When processing a text: prompt before it or after it?


When you’re processing a text (making an excerpt, summary or whatnot, or making changes in program code) you could add the actual prompt that tells ChatGPT what to do before the text, like

Please make a summary of the following text:

or after the text:

Please make a summary of this text.

Is there any reason to prefer one over the other? Both of them mostly seem to work, but there might be differences in performance which I couldn’t spot without serious research, or other more subtle differences. I’m interested in both the gpt-3.5-turbo and gpt-4 models.
Thanks so much!



Interesting point, I think the first one more rely on the instruction and the second one more on the context. I need to run a test and evaluation to figure this out.

I run a small experiment the first one will work better. (3.5-turbo) 50 sampling, evaluation with 3.5-trubo itself.


Here is what GPT-3.5 has to say:

Both placing the prompt before or after the text can be effective in guiding ChatGPT to perform the desired task. However, there are some subtle differences to consider when choosing the prompt placement.

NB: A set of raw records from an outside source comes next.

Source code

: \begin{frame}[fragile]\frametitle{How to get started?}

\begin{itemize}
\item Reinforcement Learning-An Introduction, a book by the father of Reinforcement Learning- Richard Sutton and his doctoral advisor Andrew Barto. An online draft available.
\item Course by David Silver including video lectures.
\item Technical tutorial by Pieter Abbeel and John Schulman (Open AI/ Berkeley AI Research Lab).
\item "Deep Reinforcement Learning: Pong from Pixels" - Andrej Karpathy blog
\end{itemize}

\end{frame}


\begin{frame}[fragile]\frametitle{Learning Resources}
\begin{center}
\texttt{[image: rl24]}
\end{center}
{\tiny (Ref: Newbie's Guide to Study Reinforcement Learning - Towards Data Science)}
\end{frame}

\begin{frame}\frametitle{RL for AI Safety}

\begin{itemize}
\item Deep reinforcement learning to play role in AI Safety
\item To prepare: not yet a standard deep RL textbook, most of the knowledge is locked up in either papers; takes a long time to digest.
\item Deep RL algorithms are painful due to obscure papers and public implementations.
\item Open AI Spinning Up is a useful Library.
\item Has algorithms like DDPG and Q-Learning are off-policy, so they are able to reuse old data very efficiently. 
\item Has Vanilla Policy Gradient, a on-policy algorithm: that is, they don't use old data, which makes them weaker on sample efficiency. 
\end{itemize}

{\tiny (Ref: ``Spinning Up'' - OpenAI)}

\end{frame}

For GPT-3.5-turbo and GPT-4 models, here are a few factors to consider:

  1. Contextual understanding: GPT models consider the context provided in the prompt to generate relevant responses. Placing the prompt before the text allows the model to immediately understand the task and frame its response accordingly. This can help ensure that the model’s understanding of the task is clear from the beginning.
  2. Prompt length: GPT models have a maximum token limit, and longer prompts may get truncated or require additional tokens to fit within the model’s capacity. Placing the prompt after the text could potentially lead to longer overall input, especially if the input text is lengthy. In such cases, placing the prompt before the text may be advantageous as it allows for a shorter and more concise prompt.
  3. Task clarity: Placing the prompt before the text provides a clear instruction to the model about the intended task. It sets the context and expectation for the response. On the other hand, placing the prompt after the text might require the model to make more assumptions about the desired task, which could potentially introduce ambiguity.

It’s worth noting that the GPT models are trained on a mixture of supervised and unsupervised learning, and their performance can vary based on the specific use case. While both prompt placements can work, the best approach may depend on the particular task, input length, and desired outcome. Experimenting with different prompt placements is recommended to determine the optimal configuration for your specific requirements.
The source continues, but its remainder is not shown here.